Personal data on SOCOM medical staff leaked
Major Accident Response Exercise by SrA Shelby Kay-Fantozzi, DVIDS

In a brief blog post Chris Vickery at MacKeeper Security Watch has identified an 11 gigabyte data breach affecting US Special Ops. According to Vickery the data: contained the names, locations, Social Security Numbers, salaries, and assigned units for scores of psychologists, and other healthcare professionals, deployed within the US Militarys Special Operations Command (SOCOM).” Compounding the breach was the fact that the data was not even protected by a username or password.

The data was leaked by Potomac Healthcare Solutions. They are subcontractors to Booz Allen Hamilton who use them to provide healthcare workers to the US government. This is not the first time Booz Allen Hamilton has had problems with data breaches. It employed Edward Snowden and last year another employee was found stealing classified information.

A classic case of incompetence

This breach is different. It is not about stolen data but what appears to be, from Vickery’s post, a classic case of incompetence. Vickery says the data was exposed by: “an unprotected remote synchronization (rsync) service active at an IP address tied to Potomac.” This appears to be a fairly basic security failure. There are some serious questions for Booz Allen Hamilton. Did they ever validate the security of their subcontractor? If not, why not? If they did, why was this not spotted? What processes were in place to monitor security of systems?

These are also questions need to be answered by Potomac. However, there are more serious issues here than just a security failure. Vickery has documented the problems with getting anyone at Potomac to take this issue seriously.

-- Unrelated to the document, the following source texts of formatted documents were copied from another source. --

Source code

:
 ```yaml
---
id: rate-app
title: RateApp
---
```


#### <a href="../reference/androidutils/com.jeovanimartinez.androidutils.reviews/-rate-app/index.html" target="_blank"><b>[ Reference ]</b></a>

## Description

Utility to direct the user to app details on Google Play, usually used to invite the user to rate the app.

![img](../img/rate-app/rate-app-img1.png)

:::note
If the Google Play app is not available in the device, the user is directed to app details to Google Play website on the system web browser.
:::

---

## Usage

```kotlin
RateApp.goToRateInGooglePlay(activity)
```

Despite contacting them and sending email proof of the breach Vickery says: “Much to my surprise, the unprotected file repository was still up and available an hour later. It shouldn’t take over an hour to contact your IT guy and kill an rsync daemon.” Vickery eventually managed to find a member of senior management who did act and the data was taken down.

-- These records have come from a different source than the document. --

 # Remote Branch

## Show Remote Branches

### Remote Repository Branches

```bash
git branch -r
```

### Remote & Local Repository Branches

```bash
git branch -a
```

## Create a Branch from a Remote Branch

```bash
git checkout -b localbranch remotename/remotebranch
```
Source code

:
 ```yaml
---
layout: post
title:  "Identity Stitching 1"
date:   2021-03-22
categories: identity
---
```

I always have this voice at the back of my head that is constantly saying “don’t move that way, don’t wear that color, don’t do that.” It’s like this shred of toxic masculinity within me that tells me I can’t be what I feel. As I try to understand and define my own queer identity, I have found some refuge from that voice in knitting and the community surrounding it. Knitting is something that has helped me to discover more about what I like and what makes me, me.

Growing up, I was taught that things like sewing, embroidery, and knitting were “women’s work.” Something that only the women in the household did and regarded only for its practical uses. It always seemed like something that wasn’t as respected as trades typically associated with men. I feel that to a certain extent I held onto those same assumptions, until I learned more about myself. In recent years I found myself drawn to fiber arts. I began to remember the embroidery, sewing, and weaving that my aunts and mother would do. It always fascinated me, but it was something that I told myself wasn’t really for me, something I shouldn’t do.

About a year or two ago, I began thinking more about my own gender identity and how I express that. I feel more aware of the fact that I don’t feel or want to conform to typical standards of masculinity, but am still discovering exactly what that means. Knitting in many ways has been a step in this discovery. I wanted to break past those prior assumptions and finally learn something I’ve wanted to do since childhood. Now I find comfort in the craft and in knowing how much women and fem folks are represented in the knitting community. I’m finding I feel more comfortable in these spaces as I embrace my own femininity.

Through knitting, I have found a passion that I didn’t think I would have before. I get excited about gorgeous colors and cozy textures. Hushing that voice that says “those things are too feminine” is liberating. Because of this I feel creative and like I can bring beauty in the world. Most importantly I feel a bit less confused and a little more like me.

A process failure or no process at all?

The big question for Potomac is why it ignored an alert from a reputable security researcher? It is easy to say this is a breach of security processes. However, few companies actually have a process to deal with alerts from security researchers. Ask IT security teams to name security researchers and they would probably struggle to name ten active individuals. They are also unlikely to have contact with any of them on a regular basis. Even if they did know the researcher they would still want to validate any alleged report before acting.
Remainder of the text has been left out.